Hopes of launching the euro zone’s permanent rescue fund in the first days of July suffered a blow on Thursday when one of Germany’s opposition parties said it would ask the country’s highest court to suspend ratification while deciding whether it complied with the constitution.
The legal move overshadowed an agreement between Germany’s government and the opposition parties – other than the Left—clearing the way for parliamentary approval by the end of June of the 500 million euros ($628 million) European Stability Mechanismand the EU’s new fiscal compact in exchange for measures to boost economic growth and progress towards European financial transaction tax.
The court challenge by the radical Left party underlines the role of the Karlsruhe court in shaping Germany’s response to the euro zone crisis.
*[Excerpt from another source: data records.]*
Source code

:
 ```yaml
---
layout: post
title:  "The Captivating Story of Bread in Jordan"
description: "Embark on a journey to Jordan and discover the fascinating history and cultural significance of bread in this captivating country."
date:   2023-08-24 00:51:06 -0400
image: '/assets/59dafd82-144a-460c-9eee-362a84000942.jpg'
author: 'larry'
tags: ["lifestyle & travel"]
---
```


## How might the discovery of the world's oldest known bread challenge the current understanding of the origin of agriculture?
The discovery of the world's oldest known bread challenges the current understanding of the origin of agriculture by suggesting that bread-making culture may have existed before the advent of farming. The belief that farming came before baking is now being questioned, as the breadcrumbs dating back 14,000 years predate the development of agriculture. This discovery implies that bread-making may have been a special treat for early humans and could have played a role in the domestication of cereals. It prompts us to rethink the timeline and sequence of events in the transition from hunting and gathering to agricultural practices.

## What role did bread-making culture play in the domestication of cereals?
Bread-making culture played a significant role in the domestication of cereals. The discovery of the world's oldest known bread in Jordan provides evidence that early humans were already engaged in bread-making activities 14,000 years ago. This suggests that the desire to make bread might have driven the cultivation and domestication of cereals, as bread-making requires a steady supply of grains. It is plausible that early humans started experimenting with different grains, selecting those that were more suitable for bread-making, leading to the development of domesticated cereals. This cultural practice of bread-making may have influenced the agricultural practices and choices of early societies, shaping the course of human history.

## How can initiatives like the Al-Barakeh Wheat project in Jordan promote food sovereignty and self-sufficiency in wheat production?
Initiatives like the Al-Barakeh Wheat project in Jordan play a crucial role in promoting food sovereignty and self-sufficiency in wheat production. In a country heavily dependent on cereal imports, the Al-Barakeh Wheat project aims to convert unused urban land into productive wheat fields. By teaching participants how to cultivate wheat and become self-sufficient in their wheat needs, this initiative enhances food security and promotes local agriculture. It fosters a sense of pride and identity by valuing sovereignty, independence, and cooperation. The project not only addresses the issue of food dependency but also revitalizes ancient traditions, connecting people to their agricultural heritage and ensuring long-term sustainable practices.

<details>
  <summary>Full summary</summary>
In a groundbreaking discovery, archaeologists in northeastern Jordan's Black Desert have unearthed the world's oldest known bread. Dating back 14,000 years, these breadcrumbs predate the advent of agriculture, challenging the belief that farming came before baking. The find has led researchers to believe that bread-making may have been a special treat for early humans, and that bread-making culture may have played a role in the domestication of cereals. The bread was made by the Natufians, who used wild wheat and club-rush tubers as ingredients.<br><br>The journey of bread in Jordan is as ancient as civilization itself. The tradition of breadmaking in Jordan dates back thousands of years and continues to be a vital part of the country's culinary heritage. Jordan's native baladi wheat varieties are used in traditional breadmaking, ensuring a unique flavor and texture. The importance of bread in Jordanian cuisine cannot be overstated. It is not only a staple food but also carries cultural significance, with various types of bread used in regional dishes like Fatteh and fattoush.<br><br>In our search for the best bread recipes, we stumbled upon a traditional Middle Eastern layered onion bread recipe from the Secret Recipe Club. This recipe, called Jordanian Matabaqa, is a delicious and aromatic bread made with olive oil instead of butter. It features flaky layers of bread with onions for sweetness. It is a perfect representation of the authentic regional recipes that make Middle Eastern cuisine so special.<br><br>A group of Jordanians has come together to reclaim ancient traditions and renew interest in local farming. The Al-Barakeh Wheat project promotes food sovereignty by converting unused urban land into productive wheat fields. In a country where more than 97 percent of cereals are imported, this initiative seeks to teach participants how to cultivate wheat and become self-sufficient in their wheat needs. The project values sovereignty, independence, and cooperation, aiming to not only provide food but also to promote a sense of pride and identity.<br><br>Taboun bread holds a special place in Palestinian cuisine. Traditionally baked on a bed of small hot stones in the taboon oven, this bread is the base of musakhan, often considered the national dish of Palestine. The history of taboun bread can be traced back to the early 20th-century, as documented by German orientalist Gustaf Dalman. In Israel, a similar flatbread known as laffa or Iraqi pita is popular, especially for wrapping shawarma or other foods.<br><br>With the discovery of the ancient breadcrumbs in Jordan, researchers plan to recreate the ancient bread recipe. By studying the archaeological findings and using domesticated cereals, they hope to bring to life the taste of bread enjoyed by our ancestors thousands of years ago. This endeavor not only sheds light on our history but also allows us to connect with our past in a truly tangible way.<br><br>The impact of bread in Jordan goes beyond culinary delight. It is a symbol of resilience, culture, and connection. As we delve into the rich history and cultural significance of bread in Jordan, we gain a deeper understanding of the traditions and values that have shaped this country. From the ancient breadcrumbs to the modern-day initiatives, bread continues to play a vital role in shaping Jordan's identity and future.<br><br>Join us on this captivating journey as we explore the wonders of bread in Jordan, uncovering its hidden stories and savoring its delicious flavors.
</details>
It follows similar appeals in 2010 to block disbursement of emergency loans to Greece and the launch of the European Financial Stability Facility, the euro zone’s temporary bailout fund.
On those occasions, the court rejected applications for injunctions ruling that any delay would cause greater damage to Germany than a temporary constitutional infringement. It then took the court over a year to hear arguments and then ultimately ruled in favor of both bailout initiatives.
Similarly, the court is likely to reject an injunction to stop the launch of the ESM while it assesses its legality, but it could still take a few weeks even to reach that decision on the injunction.
The ESM is due to come into effect at the beginning of July and could have been immediately tapped to fund a bailout of Spain’s banks, although ratification may also be delayed by a week in Italy. The fiscal compact is meant to come into force on January 1.
Chancellor Angela Merkel thrashed out a deal with opposition leaders in three hours of talks in her office in Berlin. It will allow the Bundestag to vote on June 29 – although Joachim Gauck, German president, now will not sign the bills into law until the court decides on how to proceed.
In Berlin on Thursday, opposition leaders claimed a significant victory with the agreement over the ESM, forcing Ms Merkel to adopt a more proactive policy to boost economic growth and commit herself to fighting for a financial transaction tax even if it involves only nine members of the euro zone.
Wolfgang Schäuble, finance minister, has warned that opposition to the FTT from the UK, and euro zone members such as Ireland, Finland and the Netherlands, could scupper a deal. But Germany will now push for a tax to be agreed among the minimum legally possible – nine of the 17 euro zone members.
The compromise will force Ms Merkel to fly home from the European summit in Brussels on June 29 to attend a special late Friday afternoon session of the Bundestag, to report on her success in getting an active growth plan agreed, and wider agreement on the FTT.
She was forced to negotiate with the opposition because the fiscal compact is a treaty to change the German constitution and therefore requires a two-thirds majority in parliament.
Ms Merkel will also have to win the same majority in the Bundesrat from the 16 federal states and further talks will take place to win their backing on Sunday. They are concerned that the pact will restrict their budget powers.
Failure to reach agreement would have been a humiliation for the chancellor, who has insisted that her euro zone partners all adopt the fiscal compact—including a constitutional “debt brake” enforcing a balanced budget—in some cases against their better judgment. Ireland was constitutionally obliged to put the pact to a referendum.
Ms Merkel was determined to link the two treaties in a joint vote in the Bundestag, in order to persuade rebels on her own backbenches to back the ESM. By tying it to the fiscal pact, she is seeking to demonstrate that more German money will not be pledged in guarantees to euro zone partners without the strict budget discipline enshrined in the fiscal pact.